HILL: But that's what he does best. It's what he does best.

HARLOW: Yes, he does. Harry, thank you very much.

ENTEN: Thank you.

HILL: Well, a terrifying moment caught on camera here. The moment a car is stolen, but with a toddler still inside. So, take a look at this. You'll see a teenager walking up to the white SUV before jumping in the driver's seat and driving away. The mother says she was dropping her children off at their grandmother's house. So, she walked her two-year-old to the steps. Her 14 month old daughter was still in the car. The suspect did eventually ditch the car before taking off on foot. Family members say the baby was not injured. Scary moments, though. We'll be right back.



HARLOW: So, pro snowboarder Kevin Pearce was just 22 years old when a catastrophic snowboarding accident derailed his Olympic dreams. In 2009 he suffered a traumatic brain injury while he was training in Utah. His older brother, Adam, stayed by his side throughout his recovery and together they found yoga and Adam says he watched his brother come back to life. Now Adam brings yoga to other traumatic brain injury survivors and that makes him a CNN hero.


ADAM PEARCE, CNN HERO: I think people feel isolated after a brain injury because they don't feel able.

UNIDENTIFIED MALE: It's hard. I've lost my identity.

PEARCE: And when we allow people to be vulnerable and who they are, there is a deep connection formed because there is so much common understanding of the challenges that go on with brain injury.
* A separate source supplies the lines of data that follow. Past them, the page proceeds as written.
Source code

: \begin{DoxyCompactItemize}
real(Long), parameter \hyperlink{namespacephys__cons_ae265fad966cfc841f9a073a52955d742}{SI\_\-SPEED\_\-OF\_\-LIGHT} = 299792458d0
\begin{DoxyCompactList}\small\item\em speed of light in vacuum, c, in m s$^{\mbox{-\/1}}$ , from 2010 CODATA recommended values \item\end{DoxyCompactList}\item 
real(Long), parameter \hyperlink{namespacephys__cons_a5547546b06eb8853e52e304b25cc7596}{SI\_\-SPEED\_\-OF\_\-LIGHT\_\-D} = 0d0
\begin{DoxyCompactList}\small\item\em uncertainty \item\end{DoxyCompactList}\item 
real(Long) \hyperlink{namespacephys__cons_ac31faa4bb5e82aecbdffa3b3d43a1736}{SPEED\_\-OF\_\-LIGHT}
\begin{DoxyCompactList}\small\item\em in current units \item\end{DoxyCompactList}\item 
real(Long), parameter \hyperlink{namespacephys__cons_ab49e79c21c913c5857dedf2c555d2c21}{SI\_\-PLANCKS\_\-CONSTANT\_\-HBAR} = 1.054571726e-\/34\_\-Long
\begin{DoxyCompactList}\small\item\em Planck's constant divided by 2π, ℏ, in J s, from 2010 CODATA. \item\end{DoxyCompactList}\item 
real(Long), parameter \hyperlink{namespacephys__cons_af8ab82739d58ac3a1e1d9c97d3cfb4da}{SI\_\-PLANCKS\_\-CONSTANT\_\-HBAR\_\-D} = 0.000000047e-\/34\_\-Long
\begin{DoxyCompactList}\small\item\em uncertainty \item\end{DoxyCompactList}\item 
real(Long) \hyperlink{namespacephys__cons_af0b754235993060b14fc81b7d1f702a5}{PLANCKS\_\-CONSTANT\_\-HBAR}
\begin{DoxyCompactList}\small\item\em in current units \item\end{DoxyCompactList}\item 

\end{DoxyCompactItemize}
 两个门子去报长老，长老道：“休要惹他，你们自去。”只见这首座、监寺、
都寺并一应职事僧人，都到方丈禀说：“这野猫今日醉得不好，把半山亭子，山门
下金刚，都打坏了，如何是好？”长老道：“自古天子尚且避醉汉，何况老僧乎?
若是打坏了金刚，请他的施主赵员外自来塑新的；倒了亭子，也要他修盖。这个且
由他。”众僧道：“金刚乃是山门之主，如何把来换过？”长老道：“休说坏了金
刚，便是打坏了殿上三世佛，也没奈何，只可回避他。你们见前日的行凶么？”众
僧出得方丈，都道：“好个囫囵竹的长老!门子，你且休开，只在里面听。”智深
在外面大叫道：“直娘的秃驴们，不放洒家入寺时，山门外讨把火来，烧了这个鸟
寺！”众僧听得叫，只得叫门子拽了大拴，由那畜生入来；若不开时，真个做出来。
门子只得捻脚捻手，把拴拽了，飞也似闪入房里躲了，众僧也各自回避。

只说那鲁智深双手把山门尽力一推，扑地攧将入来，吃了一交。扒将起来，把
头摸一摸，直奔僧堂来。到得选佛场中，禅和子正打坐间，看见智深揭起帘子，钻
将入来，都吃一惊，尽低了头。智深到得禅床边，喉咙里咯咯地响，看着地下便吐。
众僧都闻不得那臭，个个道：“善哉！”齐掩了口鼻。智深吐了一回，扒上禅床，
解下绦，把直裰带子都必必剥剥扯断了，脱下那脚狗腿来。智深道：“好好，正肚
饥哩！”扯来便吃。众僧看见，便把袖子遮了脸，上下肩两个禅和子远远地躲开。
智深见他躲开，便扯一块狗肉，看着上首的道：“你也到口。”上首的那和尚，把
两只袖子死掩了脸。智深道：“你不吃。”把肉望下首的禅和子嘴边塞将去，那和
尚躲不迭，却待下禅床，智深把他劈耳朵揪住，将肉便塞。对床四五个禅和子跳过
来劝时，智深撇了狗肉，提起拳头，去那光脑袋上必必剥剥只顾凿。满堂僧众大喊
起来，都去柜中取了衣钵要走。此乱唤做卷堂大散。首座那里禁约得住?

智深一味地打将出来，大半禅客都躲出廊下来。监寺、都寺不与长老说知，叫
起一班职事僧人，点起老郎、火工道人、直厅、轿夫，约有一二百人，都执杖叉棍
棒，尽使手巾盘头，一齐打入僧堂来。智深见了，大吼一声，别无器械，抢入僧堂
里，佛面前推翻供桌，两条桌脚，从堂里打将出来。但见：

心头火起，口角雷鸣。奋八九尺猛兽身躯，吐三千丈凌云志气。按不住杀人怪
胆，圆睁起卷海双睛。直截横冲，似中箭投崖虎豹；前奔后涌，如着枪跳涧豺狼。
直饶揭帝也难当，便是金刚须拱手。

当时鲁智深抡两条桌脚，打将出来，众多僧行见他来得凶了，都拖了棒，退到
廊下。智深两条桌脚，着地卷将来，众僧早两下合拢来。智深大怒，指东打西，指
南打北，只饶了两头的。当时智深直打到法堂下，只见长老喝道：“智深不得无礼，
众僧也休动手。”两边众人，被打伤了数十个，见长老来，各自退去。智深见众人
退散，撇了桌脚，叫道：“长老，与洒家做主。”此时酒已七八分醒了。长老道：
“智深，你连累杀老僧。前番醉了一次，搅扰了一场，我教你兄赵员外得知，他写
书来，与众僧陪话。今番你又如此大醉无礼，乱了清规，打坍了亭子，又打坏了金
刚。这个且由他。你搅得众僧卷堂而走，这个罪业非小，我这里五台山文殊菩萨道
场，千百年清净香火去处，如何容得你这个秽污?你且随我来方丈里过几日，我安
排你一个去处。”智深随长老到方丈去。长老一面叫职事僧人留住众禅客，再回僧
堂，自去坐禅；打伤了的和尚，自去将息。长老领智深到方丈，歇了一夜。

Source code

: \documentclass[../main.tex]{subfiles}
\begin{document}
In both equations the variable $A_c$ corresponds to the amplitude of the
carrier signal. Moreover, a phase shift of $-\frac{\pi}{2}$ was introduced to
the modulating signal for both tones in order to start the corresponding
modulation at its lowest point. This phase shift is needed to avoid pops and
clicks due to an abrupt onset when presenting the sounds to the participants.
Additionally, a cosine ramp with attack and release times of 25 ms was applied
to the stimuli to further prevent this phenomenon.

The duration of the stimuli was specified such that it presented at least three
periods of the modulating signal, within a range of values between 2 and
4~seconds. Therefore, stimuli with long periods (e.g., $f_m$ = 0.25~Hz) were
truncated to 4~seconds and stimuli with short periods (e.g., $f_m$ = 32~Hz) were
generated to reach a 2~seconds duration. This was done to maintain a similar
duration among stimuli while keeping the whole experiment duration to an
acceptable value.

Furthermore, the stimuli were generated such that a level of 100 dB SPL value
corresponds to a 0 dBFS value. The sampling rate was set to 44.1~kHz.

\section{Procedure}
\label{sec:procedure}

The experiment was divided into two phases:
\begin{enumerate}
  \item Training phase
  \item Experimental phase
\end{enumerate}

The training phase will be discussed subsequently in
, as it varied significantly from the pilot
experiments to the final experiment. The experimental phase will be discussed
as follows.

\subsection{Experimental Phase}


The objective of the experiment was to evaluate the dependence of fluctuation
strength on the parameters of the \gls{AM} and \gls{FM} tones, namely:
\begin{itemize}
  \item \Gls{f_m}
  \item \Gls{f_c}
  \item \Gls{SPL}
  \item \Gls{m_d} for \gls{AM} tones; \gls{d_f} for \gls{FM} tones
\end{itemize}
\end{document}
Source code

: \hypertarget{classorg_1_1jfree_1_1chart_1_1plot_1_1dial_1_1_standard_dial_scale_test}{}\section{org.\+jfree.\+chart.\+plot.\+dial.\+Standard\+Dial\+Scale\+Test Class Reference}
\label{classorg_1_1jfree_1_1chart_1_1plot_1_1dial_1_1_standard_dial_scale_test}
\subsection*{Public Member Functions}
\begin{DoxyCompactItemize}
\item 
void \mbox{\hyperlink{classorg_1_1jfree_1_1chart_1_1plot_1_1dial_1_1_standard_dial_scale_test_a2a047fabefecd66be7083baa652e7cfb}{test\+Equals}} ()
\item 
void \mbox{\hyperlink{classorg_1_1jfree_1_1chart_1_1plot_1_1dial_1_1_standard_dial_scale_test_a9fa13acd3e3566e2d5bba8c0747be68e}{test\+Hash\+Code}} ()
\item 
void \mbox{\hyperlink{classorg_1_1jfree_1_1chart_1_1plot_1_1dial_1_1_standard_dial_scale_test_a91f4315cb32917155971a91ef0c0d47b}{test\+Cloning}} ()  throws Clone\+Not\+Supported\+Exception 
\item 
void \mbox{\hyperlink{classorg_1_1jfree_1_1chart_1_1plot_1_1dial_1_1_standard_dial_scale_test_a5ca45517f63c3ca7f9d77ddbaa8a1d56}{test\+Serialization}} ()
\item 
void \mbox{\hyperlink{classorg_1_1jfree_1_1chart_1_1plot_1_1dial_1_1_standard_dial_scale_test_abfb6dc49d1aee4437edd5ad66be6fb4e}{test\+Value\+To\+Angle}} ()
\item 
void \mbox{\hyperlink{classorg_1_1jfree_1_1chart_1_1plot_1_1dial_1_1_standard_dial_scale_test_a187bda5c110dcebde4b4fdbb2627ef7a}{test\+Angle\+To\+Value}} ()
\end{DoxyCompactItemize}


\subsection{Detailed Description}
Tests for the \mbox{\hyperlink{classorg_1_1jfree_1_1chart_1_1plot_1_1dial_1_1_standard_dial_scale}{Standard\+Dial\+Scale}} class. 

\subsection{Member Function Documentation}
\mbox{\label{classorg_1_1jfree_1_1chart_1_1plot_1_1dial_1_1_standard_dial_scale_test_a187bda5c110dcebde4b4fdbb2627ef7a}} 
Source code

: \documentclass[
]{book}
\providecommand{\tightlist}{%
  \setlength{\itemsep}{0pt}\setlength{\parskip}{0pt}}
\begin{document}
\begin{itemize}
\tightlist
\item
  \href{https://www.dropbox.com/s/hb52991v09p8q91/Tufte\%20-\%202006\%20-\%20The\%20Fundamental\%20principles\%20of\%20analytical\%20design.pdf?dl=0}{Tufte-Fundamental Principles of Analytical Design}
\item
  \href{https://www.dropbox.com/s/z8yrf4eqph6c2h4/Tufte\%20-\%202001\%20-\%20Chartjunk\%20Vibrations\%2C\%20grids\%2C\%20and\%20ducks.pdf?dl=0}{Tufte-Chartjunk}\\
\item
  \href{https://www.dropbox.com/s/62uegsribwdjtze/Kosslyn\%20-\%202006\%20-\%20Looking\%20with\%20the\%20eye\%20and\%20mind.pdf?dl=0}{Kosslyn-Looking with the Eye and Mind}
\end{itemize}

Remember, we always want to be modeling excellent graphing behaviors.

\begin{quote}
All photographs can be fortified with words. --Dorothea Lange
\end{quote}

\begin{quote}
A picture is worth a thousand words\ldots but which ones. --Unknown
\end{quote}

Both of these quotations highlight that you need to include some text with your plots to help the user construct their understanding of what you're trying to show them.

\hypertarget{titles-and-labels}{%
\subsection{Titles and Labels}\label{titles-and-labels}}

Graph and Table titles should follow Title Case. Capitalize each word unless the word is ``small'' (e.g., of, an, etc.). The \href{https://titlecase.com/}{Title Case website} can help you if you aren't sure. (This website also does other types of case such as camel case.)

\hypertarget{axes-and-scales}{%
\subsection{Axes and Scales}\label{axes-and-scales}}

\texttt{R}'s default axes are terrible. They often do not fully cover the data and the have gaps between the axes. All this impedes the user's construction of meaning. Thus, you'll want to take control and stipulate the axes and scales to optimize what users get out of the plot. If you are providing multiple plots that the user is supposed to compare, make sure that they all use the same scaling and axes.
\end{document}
The changes I see most after people with TBI practice yoga are probably a deeper connection to self. Helping them cultivate greater awareness and self-compassion allows them to meet the constant changes so much more.



HARLOW: And for more on Adam's work go to While you're there, nominate your own hero.

Thank you so much for joining us this Friday. Thank you for being here. I'll see you next week.

HILL: My pleasure. Enjoy your weekend.

HARLOW: Thanks. A little bit of a long weekend. I'll be off Monday, but I will see you Tuesday.

HILL: Well-deserved. I'll see you Tuesday.

HARLOW: Everyone, have a safe Memorial Day.